The pensions reform announced by Mulino was received by many as the end of a basic policy of social security in Panama, something that will especially impact the youth in future decades, Jaén said.
The president’s alignment with President Donald Trump, expressed in the memorandum of understanding, was also noticeable when he accepted to receive flights with immigrants and refugees deported from the U.S. without any previous planning.
Now, dozens of people from Asian and African countries are being precariously kept in Panama, most of them hosted by the Catholic Church and other Christian denominations, while they figure out what to do – as they can’t go back to their countries of origin for security reasons and are not allowed to remain in Panama for more than 90 days.
“Those actions have been seen as violations of the Panamanian national sovereignty,” Jaén said.

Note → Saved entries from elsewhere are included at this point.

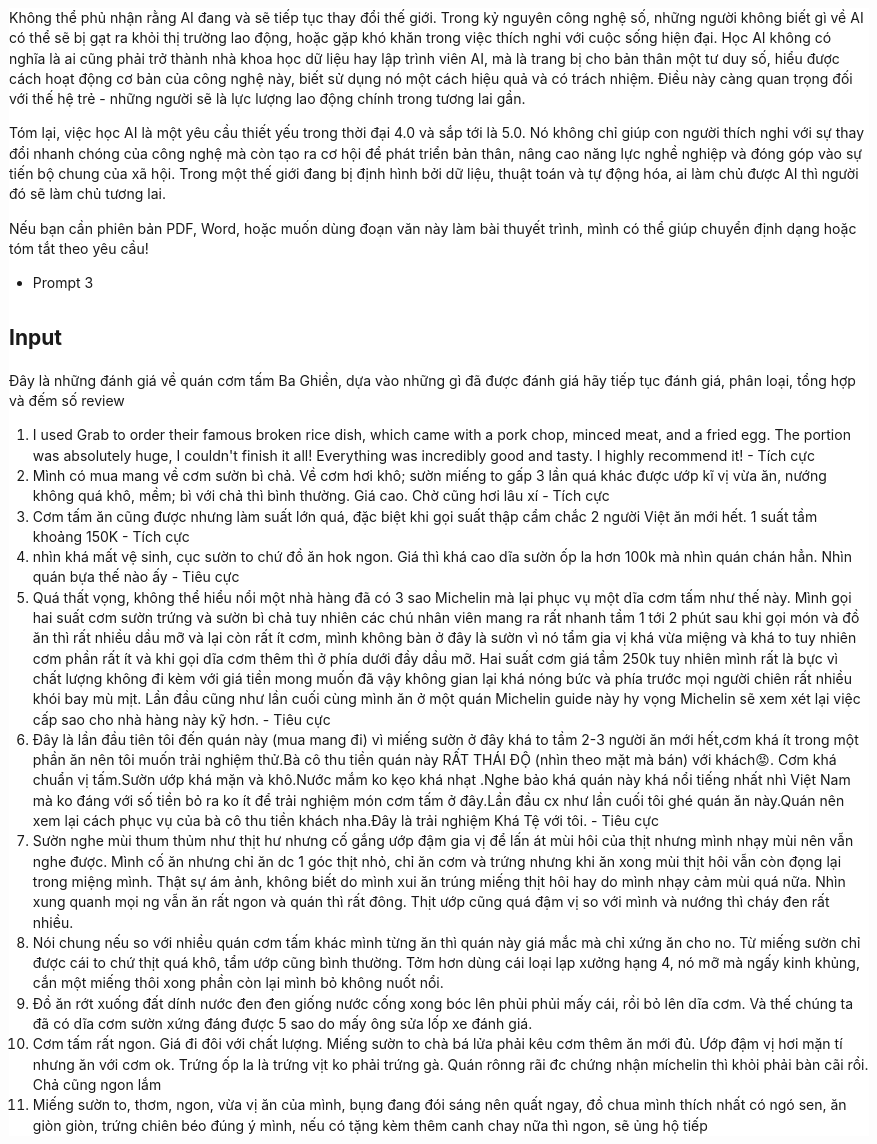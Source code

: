 Không thể phủ nhận rằng AI đang và sẽ tiếp tục thay đổi thế giới. Trong kỷ nguyên công nghệ số, những người không biết gì về AI có thể sẽ bị gạt ra khỏi thị trường lao động, hoặc gặp khó khăn trong việc thích nghi với cuộc sống hiện đại. Học AI không có nghĩa là ai cũng phải trở thành nhà khoa học dữ liệu hay lập trình viên AI, mà là trang bị cho bản thân một tư duy số, hiểu được cách hoạt động cơ bản của công nghệ này, biết sử dụng nó một cách hiệu quả và có trách nhiệm. Điều này càng quan trọng đối với thế hệ trẻ - những người sẽ là lực lượng lao động chính trong tương lai gần.

Tóm lại, việc học AI là một yêu cầu thiết yếu trong thời đại 4.0 và sắp tới là 5.0. Nó không chỉ giúp con người thích nghi với sự thay đổi nhanh chóng của công nghệ mà còn tạo ra cơ hội để phát triển bản thân, nâng cao năng lực nghề nghiệp và đóng góp vào sự tiến bộ chung của xã hội. Trong một thế giới đang bị định hình bởi dữ liệu, thuật toán và tự động hóa, ai làm chủ được AI thì người đó sẽ làm chủ tương lai.

Nếu bạn cần phiên bản PDF, Word, hoặc muốn dùng đoạn văn này làm bài thuyết trình, mình có thể giúp chuyển định dạng hoặc tóm tắt theo yêu cầu!

- Prompt 3
## Input
Đây là những đánh giá về quán cơm tấm Ba Ghiền, dựa vào những gì đã được đánh giá hãy tiếp tục đánh giá, phân loại, tổng hợp và đếm số review
1. I used Grab to order their famous broken rice dish, which came with a pork chop, minced meat, and a fried egg. The portion was absolutely huge, I couldn't finish it all! Everything was incredibly good and tasty. I highly recommend it! - Tích cực 
2. Mình có mua mang về cơm sườn bì chả. Về cơm hơi khô; sườn miếng to gấp 3 lần quá khác được ướp kĩ vị vừa ăn, nướng không quá khô, mềm; bì với chả thì bình thường. Giá cao. Chờ cũng hơi lâu xí - Tích cực
3. Cơm tấm ăn cũng được nhưng làm suất lớn quá, đặc biệt khi gọi suất thập cẩm chắc 2 người Việt ăn mới hết. 1 suất tầm khoảng 150K - Tích cực
4. nhìn khá mất vệ sinh, cục sườn to chứ đồ ăn hok ngon. Giá thì khá cao dĩa sườn ốp la hơn 100k mà nhìn quán chán hẳn. Nhìn quán bựa thế nào ấy - Tiêu cực
5. Quá thất vọng, không thể hiểu nổi một nhà hàng đã có 3 sao Michelin mà lại phục vụ một dĩa cơm tấm như thế này.
Mình gọi hai suất cơm sườn trứng và sườn bì chả tuy nhiên các chú nhân viên mang ra rất nhanh tầm 1 tới 2 phút sau khi gọi món và đồ ăn thì rất nhiều dầu mỡ và lại còn rất ít cơm, mình không bàn ở đây là sườn vì nó tẩm gia vị khá vừa miệng và khá to tuy nhiên cơm phần rất ít và khi gọi dĩa cơm thêm thì ở phía dưới đầy dầu mỡ.
Hai suất cơm giá tầm 250k tuy nhiên mình rất là bực vì chất lượng không đi kèm với giá tiền mong muốn đã vậy không gian lại khá nóng bức và phía trước mọi người chiên rất nhiều khói bay mù mịt.
Lần đầu cũng như lần cuối cùng mình ăn ở một quán Michelin guide này hy vọng Michelin sẽ xem xét lại việc cấp sao cho nhà hàng này kỹ hơn. - Tiêu cực
6. Đây là lần đầu tiên tôi đến quán này (mua mang đi) vì miếng sườn ở đây khá to tầm 2-3 người ăn mới hết,cơm khá ít trong một phần ăn nên tôi muốn trải nghiệm thử.Bà cô thu tiền quán này RẤT THÁI ĐỘ (nhìn theo mặt mà bán) với khách😡. Cơm khá chuẩn vị tấm.Sườn ướp khá mặn và khô.Nước mắm ko kẹo khá nhạt .Nghe bảo khá quán này khá nổi tiếng nhất nhì Việt Nam mà ko đáng với số tiền bỏ ra ko ít để trải nghiệm món cơm tấm ở đây.Lần đầu cx như lần cuối tôi ghé quán ăn này.Quán nên xem lại cách phục vụ của bà cô thu tiền khách nha.Đây là trải nghiệm Khá Tệ với tôi. - Tiêu cực
7. Sườn nghe mùi thum thủm như thịt hư nhưng cố gắng ướp đậm gia vị để lấn át mùi hôi của thịt nhưng mình nhạy mùi nên vẫn nghe được. Mình cố ăn nhưng chỉ ăn dc 1 góc thịt nhỏ, chỉ ăn cơm và trứng nhưng khi ăn xong mùi thịt hôi vẫn còn đọng lại trong miệng mình. Thật sự ám ảnh, không biết do mình xui ăn trúng miếng thịt hôi hay do mình nhạy cảm mùi quá nữa. Nhìn xung quanh mọi ng vẫn ăn rất ngon và quán thì rất đông. Thịt ướp cũng quá đậm vị so với mình và nướng thì cháy đen rất nhiều.
8. Nói chung nếu so với nhiều quán cơm tấm khác mình từng ăn thì quán này giá mắc mà chỉ xứng ăn cho no. Từ miếng sườn chỉ được cái to chứ thịt quá khô, tẩm ướp cũng bình thường. Tởm hơn dùng cái loại lạp xưởng hạng 4, nó mỡ mà ngấy kinh khủng, cắn một miếng thôi xong phần còn lại mình bỏ không nuốt nổi.
9. Đồ ăn rớt xuống đất dính nước đen đen giống nước cống xong bóc lên phủi phủi mấy cái, rồi bỏ lên dĩa cơm.
Và thế chúng ta đã có dĩa cơm sườn xứng đáng được 5 sao do mấy ông sửa lốp xe đánh giá.
10. Cơm tấm rất ngon. Giá đi đôi với chất lượng. Miếng sườn to chà bá lửa phải kêu cơm thêm ăn mới đủ. Ướp đậm vị hơi mặn tí nhưng ăn với cơm ok. Trứng ốp la là trứng vịt ko phải trứng gà. Quán rônng rãi đc chứng nhận míchelin thì khỏi phải bàn cãi rồi. Chả cũng ngon lắm
11. Miếng sườn to, thơm, ngon, vừa vị ăn của mình, bụng đang đói sáng nên quất ngay, đồ chua mình thích nhất có ngó sen, ăn giòn giòn, trứng chiên béo đúng ý mình, nếu có tặng kèm thêm canh chay nữa thì ngon, sẽ ủng hộ tiếp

The Church keeps accompanying not only the deportees, but also the immigrants who come from South America and cross the Darien Gap in order to move northwards, she added.

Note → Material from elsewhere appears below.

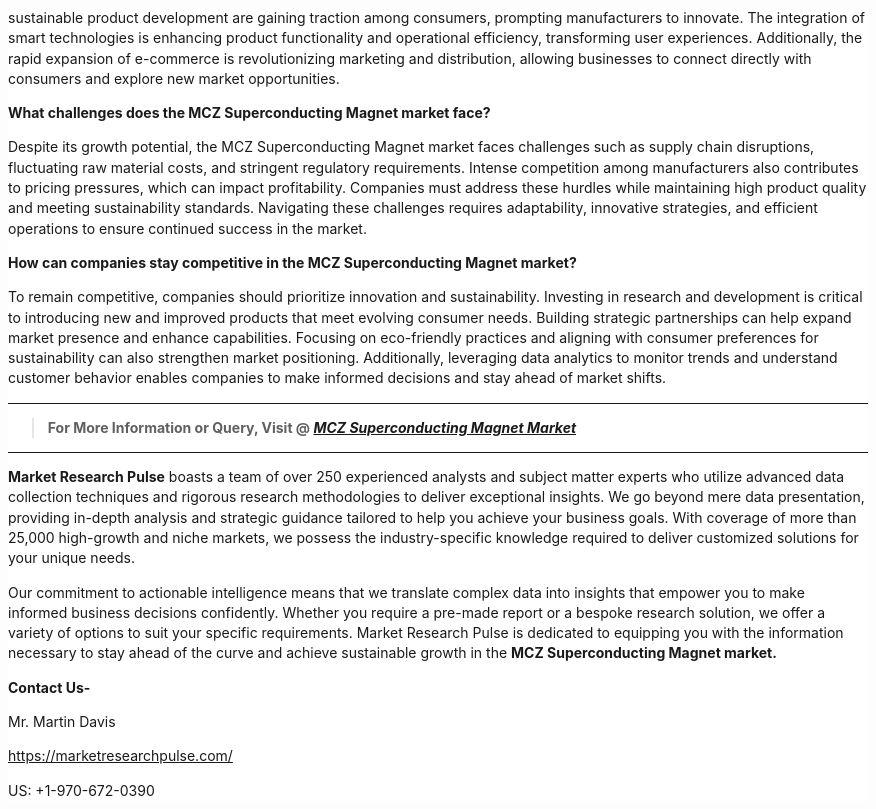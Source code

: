 sustainable product development are gaining traction among consumers, prompting manufacturers to innovate. The integration of smart technologies is enhancing product functionality and operational efficiency, transforming user experiences. Additionally, the rapid expansion of e-commerce is revolutionizing marketing and distribution, allowing businesses to connect directly with consumers and explore new market opportunities.</p><p><strong>What challenges does the MCZ Superconducting Magnet market face?</strong></p><p>Despite its growth potential, the MCZ Superconducting Magnet market faces challenges such as supply chain disruptions, fluctuating raw material costs, and stringent regulatory requirements. Intense competition among manufacturers also contributes to pricing pressures, which can impact profitability. Companies must address these hurdles while maintaining high product quality and meeting sustainability standards. Navigating these challenges requires adaptability, innovative strategies, and efficient operations to ensure continued success in the market.</p><p><strong>How can companies stay competitive in the MCZ Superconducting Magnet market?</strong></p><p>To remain competitive, companies should prioritize innovation and sustainability. Investing in research and development is critical to introducing new and improved products that meet evolving consumer needs. Building strategic partnerships can help expand market presence and enhance capabilities. Focusing on eco-friendly practices and aligning with consumer preferences for sustainability can also strengthen market positioning. Additionally, leveraging data analytics to monitor trends and understand customer behavior enables companies to make informed decisions and stay ahead of market shifts.</p><hr /><blockquote><p><strong>For More Information or Query, Visit @&nbsp;<em><a href="https://marketresearchpulse.com/report/25546/mcz-superconducting-magnet-market?utm_source=Linkedin&utm_medium=0110">MCZ Superconducting Magnet Market</a></em></strong></p></blockquote><hr /><p><strong>Market Research Pulse</strong> boasts a team of over 250 experienced analysts and subject matter experts who utilize advanced data collection techniques and rigorous research methodologies to deliver exceptional insights. We go beyond mere data presentation, providing in-depth analysis and strategic guidance tailored to help you achieve your business goals. With coverage of more than 25,000 high-growth and niche markets, we possess the industry-specific knowledge required to deliver customized solutions for your unique needs.</p><p>Our commitment to actionable intelligence means that we translate complex data into insights that empower you to make informed business decisions confidently. Whether you require a pre-made report or a bespoke research solution, we offer a variety of options to suit your specific requirements. Market Research Pulse is dedicated to equipping you with the information necessary to stay ahead of the curve and achieve sustainable growth in the <strong>MCZ Superconducting Magnet market.</strong></p><p><strong>Contact Us-</strong></p><p>Mr. Martin Davis</p><p>https://marketresearchpulse.com/</p><p>US: +1-970-672-0390</p>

Amid the widespread crisis, the Church has been calling the people to build bridges and try to dialogue, “something that’s fundamental for the country if it wants to leave the current chaos behind,” Jaén added.

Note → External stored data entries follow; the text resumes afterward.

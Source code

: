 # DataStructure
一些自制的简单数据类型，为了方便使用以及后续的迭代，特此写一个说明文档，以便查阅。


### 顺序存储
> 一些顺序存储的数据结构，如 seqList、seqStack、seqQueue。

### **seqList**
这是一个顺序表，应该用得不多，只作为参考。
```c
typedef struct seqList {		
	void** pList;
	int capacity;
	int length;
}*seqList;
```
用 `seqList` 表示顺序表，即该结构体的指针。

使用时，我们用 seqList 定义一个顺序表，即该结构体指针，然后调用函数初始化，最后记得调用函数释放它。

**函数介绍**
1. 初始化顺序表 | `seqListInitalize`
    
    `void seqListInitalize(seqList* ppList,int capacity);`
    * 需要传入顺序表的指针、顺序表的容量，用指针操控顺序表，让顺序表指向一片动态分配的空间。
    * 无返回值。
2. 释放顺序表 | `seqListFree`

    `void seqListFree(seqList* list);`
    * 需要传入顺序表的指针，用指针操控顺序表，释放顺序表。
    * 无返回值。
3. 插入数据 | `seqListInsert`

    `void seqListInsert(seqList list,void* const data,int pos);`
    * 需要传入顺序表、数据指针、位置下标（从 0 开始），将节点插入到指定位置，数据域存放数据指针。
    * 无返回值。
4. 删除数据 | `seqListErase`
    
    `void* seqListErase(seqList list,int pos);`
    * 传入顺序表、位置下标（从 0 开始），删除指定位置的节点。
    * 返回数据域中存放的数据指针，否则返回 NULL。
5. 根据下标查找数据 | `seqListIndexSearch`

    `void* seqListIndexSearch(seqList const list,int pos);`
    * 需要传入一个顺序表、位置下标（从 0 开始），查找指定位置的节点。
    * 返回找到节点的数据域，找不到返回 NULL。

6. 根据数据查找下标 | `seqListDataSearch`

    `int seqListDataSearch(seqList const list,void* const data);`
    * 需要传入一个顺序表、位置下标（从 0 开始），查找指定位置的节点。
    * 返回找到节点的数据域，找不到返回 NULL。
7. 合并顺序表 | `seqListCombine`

On May 4, Metropolitan Archbishop José Domingo Ulloa Mendieta of Panama called the people to build “bridges of encounter, and not walls of division.”
“Panama needs a sincere commitment of all good-willed men and women,” Ulloa said during his homily. The reconstruction of the country must begin with “simple gestures, just words and the real will to listen to one another,” he added.
Jaén said many social and labor leaders are Catholic and see the current unrest as a struggle for social justice.
“The government chose to promote a violent campaign to discredit them and thought it could control the manifestations with the use of force. But those leaders must be heard,” she told Crux.